Önce Sultanahmet Cezaevi’ne götürülen Nudiye, ardından Sinop ve Kırşehir Cezaevleri’ne nakledildi. Ve erkeklerin arasında adı sessizce anılan Nudiye, cezasının tamamını yattıktan sonra 1948’de tahliye edilir.

Eyleme faşist saldırı

Bu dönemde Nudiye ile Kıvılcımlı’nın bozulan ilişkileri tamamen bitmiştir ve 1950 yılında tahliye olan Kıvılcımlı, Emine adlı bir kadınla evlenir. Lakin Nudiye ile Kıvılcımlı’nın yoldaşlıkları bir ömür devam eder. Öyle ki Kıvılcımlı tarafından 1954 yılında kurulan Vatan Partisi’nde Nudiye de vardır. Yönetim Kurulu’nda yer alan Nudiye, pek çok mitingde konuşmacı olarak yer alır. Yer yer siyasi metinleri edebiyatla harmanlayarak seslenir kitlelere.

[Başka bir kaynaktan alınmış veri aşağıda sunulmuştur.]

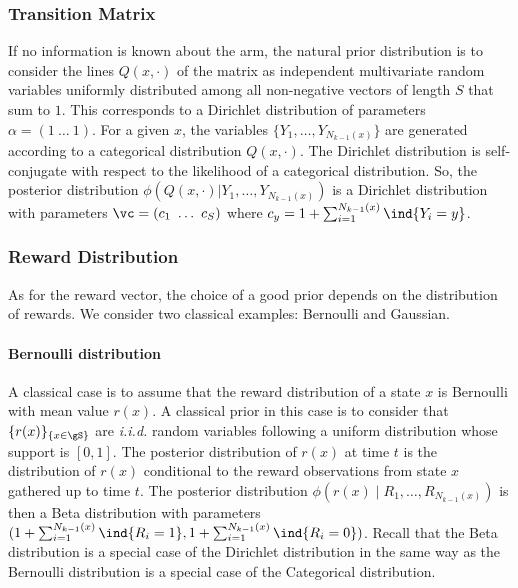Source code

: \subsubsection{Transition Matrix}
If no information is known about the arm, the natural prior distribution is to consider the lines $Q(x,\cdot)$ of the matrix as independent multivariate random variables uniformly distributed among all non-negative vectors of length $S$ that sum to $1$. 
This corresponds to a Dirichlet distribution of parameters $\alpha=(1\ \dots\ 1)$. 
For a given $x$, the variables $\{Y_1,\dots,Y_{N_{k-1}(x)}\}$ are generated according to a categorical distribution $Q(x,\cdot)$. 
The Dirichlet distribution is self-conjugate with respect to the likelihood of a categorical distribution. 
So, the posterior distribution $\phi(Q(x,\cdot)| Y_1,\dots,Y_{N_{k-1}(x)})$ is a Dirichlet distribution with parameters $\vc=(c_1\ \dots\ c_S)$ where $c_y=1+\sum_{i=1}^{N_{k-1}(x)}\ind{Y_i=y}$.

\subsubsection{Reward Distribution}
\label{apx:reward_post}

As for the reward vector, the choice of a good prior depends on the distribution of rewards. 
We consider two classical examples: Bernoulli and Gaussian.

\paragraph{Bernoulli distribution}
A classical case is to assume that the reward distribution of a state $x$ is Bernoulli with mean value $r(x)$.
A classical prior in this case is to consider that $\{r(x)\}_{\{x\in\gS\}}$ are \emph{i.i.d.} random variables following a uniform distribution whose support is $[0,1]$. 
The posterior distribution of $r(x)$ at time $t$ is the distribution of $r(x)$ conditional to the reward observations from state $x$ gathered up to time $t$. 
The posterior distribution $\phi(r(x)\mid R_1,\dots,R_{N_{k-1}(x)})$ is then a Beta distribution with parameters $(1+\sum_{i=1}^{N_{k-1}(x)}\ind{R_i=1}, 1+\sum_{i=1}^{N_{k-1}(x)}\ind{R_i=0})$. 
Recall that the Beta distribution is a special case of the Dirichlet distribution in the same way as the Bernoulli distribution is a special case of the Categorical distribution.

Bazı eylemleri faşistler tarafından saldırıya da uğrar. Bunlardan biri 1957 yılında Fatih’te düzenledikleri eylemdir. Burada yapılan mitingde Faşist İlhan Darendelioğlu ve Osman Yüksel sivil polislerle birlikte “Komünistler Moskova’ya” diye bağırıp, taş atmaya başlarlar. Bu esnada konuşma yapan Nudiye’nin boğazına atılan kiremitlerden biri gelir ve yaralanır.

Nudiye hiçbir şeyden sakınmadan kavgasını yükseltirken, sesi sadece faşistler değil kendi ‘yoldaşları’ tarafından da kısılmaya çalışılır.

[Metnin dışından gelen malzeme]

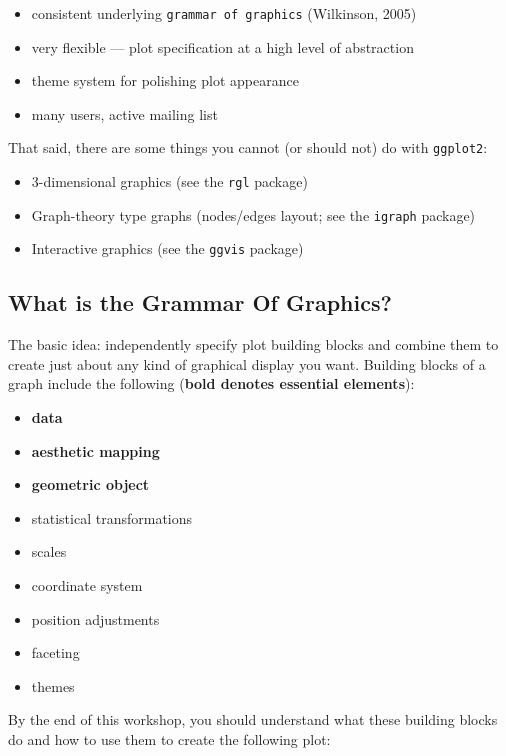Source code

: \documentclass[
]{book}
\providecommand{\tightlist}{%
  \setlength{\itemsep}{0pt}\setlength{\parskip}{0pt}}
\begin{document}
\begin{itemize}
\tightlist
\item
  consistent underlying \texttt{grammar\ of\ graphics} (Wilkinson, 2005)
\item
  very flexible --- plot specification at a high level of abstraction
\item
  theme system for polishing plot appearance
\item
  many users, active mailing list
\end{itemize}

That said, there are some things you cannot (or should not) do with \texttt{ggplot2}:

\begin{itemize}
\tightlist
\item
  3-dimensional graphics (see the \texttt{rgl} package)
\item
  Graph-theory type graphs (nodes/edges layout; see the \texttt{igraph} package)
\item
  Interactive graphics (see the \texttt{ggvis} package)
\end{itemize}

\hypertarget{what-is-the-grammar-of-graphics}{%
\subsection{What is the Grammar Of Graphics?}\label{what-is-the-grammar-of-graphics}}

The basic idea: independently specify plot building blocks and combine them to create just
about any kind of graphical display you want. Building blocks of a graph include the
following (\textbf{bold denotes essential elements}):

\begin{itemize}
\tightlist
\item
  \textbf{data}
\item
  \textbf{aesthetic mapping}
\item
  \textbf{geometric object}
\item
  statistical transformations
\item
  scales
\item
  coordinate system
\item
  position adjustments
\item
  faceting
\item
  themes
\end{itemize}

By the end of this workshop, you should understand what these building blocks do and
how to use them to create the following plot:
\end{document}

Mitingde yaralandığı yıl Kıvılcımlı tutuklanarak cezaevine girer ve partinin başkanlığına Nudiye’nin getirilmesini ister. Lakin parti üyesi Kerim Korcan buna karşı çıkar ve Nudiye’nin ‘sadece amatörce yazı işleriyle uğraşan biri’ olduğunu söyler. Bununla da yetinmeyen ve açıkça cinsiyetçilik yapan Korcan, Nudiye’nin partiden ihraç ettirilmesini talep eder.

Parti içindeki bu karrşıkların yanı sıra birde operasyon başlatılır ve Nudiye tutuklanır. Nudiye bu davadan da 7 Ekim 1959 günü beraat eder.

Varna günleri

Ardından hayatının sakin bir dönemini yaşayan Nudiye, 1965 yılında ciddi bir guatr rahatsızlığı geçirir ve tedavi için yurt dışına gitmesi gerekir. Lakin bir sorun vardır ki kendisine pasaport verilmez. Uzun uğraşlar sonucu pasaport alan Nudiye yeğenleriyle birlikte Romanya’nın yolunu tutar.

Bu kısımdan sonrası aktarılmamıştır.